#### [WORK ORDER]
Copy the data that follows exactly as it is, excluding all pictures.

[Stored data]
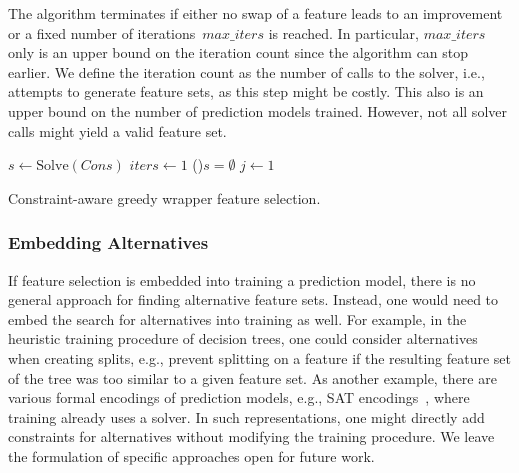 \documentclass{article}
\theoremstyle{definition}
\begin{document}
The algorithm terminates if either no swap of a feature leads to an improvement or a fixed number of iterations~$max\_iters$ is reached.
In particular, $max\_iters$ only is an upper bound on the iteration count since the algorithm can stop earlier.
We define the iteration count as the number of calls to the solver, i.e., attempts to generate feature sets, as this step might be costly.
This also is an upper bound on the number of prediction models trained.
However, not all solver calls might yield a valid feature set.

\begin{algorithm}[htb]
	\DontPrintSemicolon
	\BlankLine
	$s \leftarrow \text{Solve}(Cons)$ 
	$iters \leftarrow 1$ 
	\If(){$s = \emptyset$}{
		\Return{$\emptyset$}
	}
	$j \leftarrow 1$ 
	\caption{Constraint-aware greedy wrapper feature selection.}
	\label{al:afs:greedy-wrapper}
\end{algorithm}

\subsubsection{Embedding Alternatives}
\label{sec:afs:approach:objectives:embedding}

If feature selection is embedded into training a prediction model, there is no general approach for finding alternative feature sets.
Instead, one would need to embed the search for alternatives into training as well.
For example, in the heuristic training procedure of decision trees, one could consider alternatives when creating splits, e.g., prevent splitting on a feature if the resulting feature set of the tree was too similar to a given feature set.
As another example, there are various formal encodings of prediction models, e.g., SAT encodings~\cite{narodytska2018learning, schidler2021sat, yu2021learning}, where training already uses a solver.
In such representations, one might directly add constraints for alternatives without modifying the training procedure.
We leave the formulation of specific approaches open for future work.
\end{document}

#### [RESULT]
 \documentclass{article}
\theoremstyle{definition}
\begin{document}
The algorithm terminates if either no swap of a feature leads to an improvement or a fixed number of iterations~$max\_iters$ is reached.
In particular, $max\_iters$ only is an upper bound on the iteration count since the algorithm can stop earlier.
We define the iteration count as the number of calls to the solver, i.e., attempts to generate feature sets, as this step might be costly.
This also is an upper bound on the number of prediction models trained.
However, not all solver calls might yield a valid feature set.

\begin{algorithm}[htb]
	\DontPrintSemicolon
	\BlankLine
	$s \leftarrow \text{Solve}(Cons)$ 
	$iters \leftarrow 1$ 
	\If(){$s = \emptyset$}{
		\Return{$\emptyset$}
	}
	$j \leftarrow 1$ 
	\caption{Constraint-aware greedy wrapper feature selection.}
	\label{al:afs:greedy-wrapper}
\end{algorithm}

\subsubsection{Embedding Alternatives}
\label{sec:afs:approach:objectives:embedding}

If feature selection is embedded into training a prediction model, there is no general approach for finding alternative feature sets.
Instead, one would need to embed the search for alternatives into training as well.
For example, in the heuristic training procedure of decision trees, one could consider alternatives when creating splits, e.g., prevent splitting on a feature if the resulting feature set of the tree was too similar to a given feature set.
As another example, there are various formal encodings of prediction models, e.g., SAT encodings~\cite{narodytska2018learning, schidler2021sat, yu2021learning}, where training already uses a solver.
In such representations, one might directly add constraints for alternatives without modifying the training procedure.
We leave the formulation of specific approaches open for future work.
\end{document}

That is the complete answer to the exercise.